Scegliere una molla conica di compressione ha voluto dire che il giacimento alla fine è risultato dotato di sole due barriere in grado di fermare il flusso di gas che avrebbe potuto provocare un’esplosione: il cemento alla base del pozzo e il dispositivo di tenuta in cima. Tra le decisioni sbagliate prese in relazione al cemento – proseguono i rappresentanti al Congresso – la BP per esempio ha preferito usare molti meno “centratori” rispetto al dovuto: si tratta di congegni che mantengono al suo posto la parte finale del rivestimento interno, centrato alla perfezione nel buco del pozzo, e che contribuiscono a garantire che il cemento si distribuisca uniformemente intorno all’esterno del rivestimento.
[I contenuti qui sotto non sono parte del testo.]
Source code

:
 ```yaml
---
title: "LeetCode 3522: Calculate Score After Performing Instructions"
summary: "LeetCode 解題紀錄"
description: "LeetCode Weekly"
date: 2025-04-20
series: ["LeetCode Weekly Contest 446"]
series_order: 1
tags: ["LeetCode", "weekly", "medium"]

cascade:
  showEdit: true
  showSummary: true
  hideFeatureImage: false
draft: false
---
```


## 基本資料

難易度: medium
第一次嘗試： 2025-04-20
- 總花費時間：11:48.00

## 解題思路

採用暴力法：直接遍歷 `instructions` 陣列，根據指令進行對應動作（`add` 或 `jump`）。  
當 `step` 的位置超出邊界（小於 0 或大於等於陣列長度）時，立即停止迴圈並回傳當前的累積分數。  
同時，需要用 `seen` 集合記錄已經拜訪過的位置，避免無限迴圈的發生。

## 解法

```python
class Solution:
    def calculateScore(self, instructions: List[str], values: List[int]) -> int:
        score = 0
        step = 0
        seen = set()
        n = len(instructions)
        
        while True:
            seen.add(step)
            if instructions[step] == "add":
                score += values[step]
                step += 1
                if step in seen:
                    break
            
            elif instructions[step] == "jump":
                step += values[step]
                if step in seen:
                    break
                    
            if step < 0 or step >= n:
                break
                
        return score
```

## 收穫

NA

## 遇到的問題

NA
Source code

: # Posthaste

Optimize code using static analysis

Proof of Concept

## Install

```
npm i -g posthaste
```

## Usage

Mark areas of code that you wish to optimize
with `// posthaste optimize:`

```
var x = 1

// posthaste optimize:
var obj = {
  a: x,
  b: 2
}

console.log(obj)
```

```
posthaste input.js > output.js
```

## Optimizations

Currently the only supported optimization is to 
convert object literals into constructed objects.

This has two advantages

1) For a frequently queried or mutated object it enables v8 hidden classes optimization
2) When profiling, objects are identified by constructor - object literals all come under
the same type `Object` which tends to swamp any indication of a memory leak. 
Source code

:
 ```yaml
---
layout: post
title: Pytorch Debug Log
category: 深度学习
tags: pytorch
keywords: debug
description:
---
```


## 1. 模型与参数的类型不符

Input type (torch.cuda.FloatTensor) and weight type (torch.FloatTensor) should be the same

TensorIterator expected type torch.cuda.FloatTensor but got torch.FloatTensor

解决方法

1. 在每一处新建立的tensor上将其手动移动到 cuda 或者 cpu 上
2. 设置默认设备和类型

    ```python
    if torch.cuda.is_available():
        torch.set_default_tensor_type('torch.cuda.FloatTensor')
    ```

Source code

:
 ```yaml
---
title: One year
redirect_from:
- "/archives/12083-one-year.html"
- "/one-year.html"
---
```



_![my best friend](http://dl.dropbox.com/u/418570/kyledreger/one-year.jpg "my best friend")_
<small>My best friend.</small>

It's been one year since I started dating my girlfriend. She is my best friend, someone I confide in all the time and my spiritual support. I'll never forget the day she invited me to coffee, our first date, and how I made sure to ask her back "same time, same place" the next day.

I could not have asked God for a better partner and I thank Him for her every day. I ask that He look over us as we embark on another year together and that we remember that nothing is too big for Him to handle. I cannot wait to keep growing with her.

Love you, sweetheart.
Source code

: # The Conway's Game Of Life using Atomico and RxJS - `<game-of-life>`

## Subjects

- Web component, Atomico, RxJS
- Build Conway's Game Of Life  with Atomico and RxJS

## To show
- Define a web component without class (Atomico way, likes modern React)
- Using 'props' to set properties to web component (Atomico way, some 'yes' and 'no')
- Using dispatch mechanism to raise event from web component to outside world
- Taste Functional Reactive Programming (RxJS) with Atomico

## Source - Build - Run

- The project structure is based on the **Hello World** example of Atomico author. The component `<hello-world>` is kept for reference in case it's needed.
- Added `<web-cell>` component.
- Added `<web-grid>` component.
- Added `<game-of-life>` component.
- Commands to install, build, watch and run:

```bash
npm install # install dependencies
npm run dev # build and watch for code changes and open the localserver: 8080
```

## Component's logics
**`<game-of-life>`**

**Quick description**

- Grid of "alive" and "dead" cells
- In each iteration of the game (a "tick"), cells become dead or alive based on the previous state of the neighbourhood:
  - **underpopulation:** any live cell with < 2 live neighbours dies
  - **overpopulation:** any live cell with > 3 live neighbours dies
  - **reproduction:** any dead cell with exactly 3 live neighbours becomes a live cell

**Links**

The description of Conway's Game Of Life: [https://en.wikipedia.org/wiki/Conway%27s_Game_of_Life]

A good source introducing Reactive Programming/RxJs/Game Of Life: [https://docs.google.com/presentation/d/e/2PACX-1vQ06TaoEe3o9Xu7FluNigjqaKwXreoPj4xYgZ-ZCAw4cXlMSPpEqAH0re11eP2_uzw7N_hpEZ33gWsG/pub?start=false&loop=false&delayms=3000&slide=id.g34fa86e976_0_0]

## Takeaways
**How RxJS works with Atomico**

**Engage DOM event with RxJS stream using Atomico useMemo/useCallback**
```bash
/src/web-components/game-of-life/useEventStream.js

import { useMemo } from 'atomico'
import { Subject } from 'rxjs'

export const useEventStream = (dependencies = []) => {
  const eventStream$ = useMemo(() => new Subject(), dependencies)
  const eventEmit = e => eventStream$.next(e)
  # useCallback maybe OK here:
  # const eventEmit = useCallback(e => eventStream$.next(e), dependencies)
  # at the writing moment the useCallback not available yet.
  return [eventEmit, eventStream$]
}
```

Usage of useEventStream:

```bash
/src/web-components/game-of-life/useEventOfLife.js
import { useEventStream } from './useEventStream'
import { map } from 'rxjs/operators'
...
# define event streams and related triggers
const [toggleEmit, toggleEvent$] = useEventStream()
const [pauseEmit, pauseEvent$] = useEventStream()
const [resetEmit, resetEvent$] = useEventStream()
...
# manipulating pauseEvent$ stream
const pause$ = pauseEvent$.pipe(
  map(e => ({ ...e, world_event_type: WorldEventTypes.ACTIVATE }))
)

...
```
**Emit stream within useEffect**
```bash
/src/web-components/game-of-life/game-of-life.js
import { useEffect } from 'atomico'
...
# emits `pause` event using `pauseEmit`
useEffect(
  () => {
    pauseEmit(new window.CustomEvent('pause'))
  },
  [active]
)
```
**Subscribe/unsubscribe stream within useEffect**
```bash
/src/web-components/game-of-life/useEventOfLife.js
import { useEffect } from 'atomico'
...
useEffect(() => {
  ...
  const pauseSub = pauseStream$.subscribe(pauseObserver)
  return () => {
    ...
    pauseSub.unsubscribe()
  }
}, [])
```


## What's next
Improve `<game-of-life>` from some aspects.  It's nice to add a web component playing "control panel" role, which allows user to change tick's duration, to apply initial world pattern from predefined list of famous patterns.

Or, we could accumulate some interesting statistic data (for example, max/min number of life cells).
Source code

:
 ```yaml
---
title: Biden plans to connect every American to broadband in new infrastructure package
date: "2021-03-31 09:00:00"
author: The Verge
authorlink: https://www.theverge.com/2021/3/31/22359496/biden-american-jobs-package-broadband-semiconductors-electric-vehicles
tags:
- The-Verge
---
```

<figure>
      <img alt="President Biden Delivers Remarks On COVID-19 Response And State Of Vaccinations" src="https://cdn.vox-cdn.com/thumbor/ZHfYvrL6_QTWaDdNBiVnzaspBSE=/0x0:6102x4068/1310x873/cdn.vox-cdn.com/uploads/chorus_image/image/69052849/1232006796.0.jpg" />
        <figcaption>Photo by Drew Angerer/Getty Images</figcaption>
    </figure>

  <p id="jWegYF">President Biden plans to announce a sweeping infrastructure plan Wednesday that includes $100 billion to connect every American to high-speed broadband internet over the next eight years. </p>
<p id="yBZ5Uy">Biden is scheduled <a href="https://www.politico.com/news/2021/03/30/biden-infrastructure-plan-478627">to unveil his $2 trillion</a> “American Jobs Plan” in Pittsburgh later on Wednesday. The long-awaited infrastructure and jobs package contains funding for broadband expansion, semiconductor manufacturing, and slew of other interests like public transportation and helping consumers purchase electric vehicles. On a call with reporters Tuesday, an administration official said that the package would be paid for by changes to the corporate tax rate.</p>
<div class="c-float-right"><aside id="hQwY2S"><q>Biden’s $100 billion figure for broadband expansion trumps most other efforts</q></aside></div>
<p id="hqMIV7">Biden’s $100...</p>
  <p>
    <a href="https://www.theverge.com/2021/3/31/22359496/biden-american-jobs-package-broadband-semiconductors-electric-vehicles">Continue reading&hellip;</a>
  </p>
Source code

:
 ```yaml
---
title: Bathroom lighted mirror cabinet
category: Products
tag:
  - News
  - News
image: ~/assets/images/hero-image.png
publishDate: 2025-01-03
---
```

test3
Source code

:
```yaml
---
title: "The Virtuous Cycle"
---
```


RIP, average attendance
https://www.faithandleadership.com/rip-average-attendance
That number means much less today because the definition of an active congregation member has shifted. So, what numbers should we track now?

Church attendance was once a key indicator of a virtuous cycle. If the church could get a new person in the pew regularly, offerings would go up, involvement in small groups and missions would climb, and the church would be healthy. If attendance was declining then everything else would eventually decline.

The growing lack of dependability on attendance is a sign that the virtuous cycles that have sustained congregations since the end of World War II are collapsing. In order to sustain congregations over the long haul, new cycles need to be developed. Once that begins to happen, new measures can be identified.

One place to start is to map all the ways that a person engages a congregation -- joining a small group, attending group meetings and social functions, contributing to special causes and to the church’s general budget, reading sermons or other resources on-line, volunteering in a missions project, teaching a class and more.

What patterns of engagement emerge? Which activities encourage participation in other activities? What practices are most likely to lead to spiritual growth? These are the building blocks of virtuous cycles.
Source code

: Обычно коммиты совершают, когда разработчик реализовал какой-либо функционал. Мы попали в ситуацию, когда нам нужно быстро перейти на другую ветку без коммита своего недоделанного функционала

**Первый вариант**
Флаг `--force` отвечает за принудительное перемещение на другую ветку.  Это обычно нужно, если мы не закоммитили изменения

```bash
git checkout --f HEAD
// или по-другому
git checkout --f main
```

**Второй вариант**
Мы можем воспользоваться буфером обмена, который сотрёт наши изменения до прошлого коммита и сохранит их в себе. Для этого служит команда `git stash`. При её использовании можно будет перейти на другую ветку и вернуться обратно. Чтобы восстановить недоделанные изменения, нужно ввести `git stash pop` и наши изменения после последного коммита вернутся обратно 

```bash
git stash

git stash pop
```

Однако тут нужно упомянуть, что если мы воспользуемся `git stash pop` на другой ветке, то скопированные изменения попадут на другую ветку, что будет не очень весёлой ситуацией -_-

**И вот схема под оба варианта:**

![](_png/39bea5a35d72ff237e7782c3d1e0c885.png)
Oltre a ciò, si scopre anche che la BP prima di procedere al lavoro di cementificazione non ha fatto circuitare nel pozzo il pesante fango di perforazione, operazione che avrebbe richiesto altre 12 ore. BP, infine, non ha disposto una verifica della tenuta del cemento, procedura di collaudo che avrebbe misurato con precisione la qualità  della barriera di cemento. Gli stessi ingegneri della BP avevano utilizzato alcuni modelli informatici dai quali risultava improbabile un buon lavoro di cementificazione, e la società  petrolifera aveva a disposizione una squadra della Schlumberger per effettuare il collaudo, che avrebbe richiesto fino a 12 ore. Alla fine, però, i funzionari della BP hanno deciso di non procedere all’accertamento e gli operai della Schlumberger hanno lasciato la Deepwater Horizon la mattina stessa del giorno del disastro.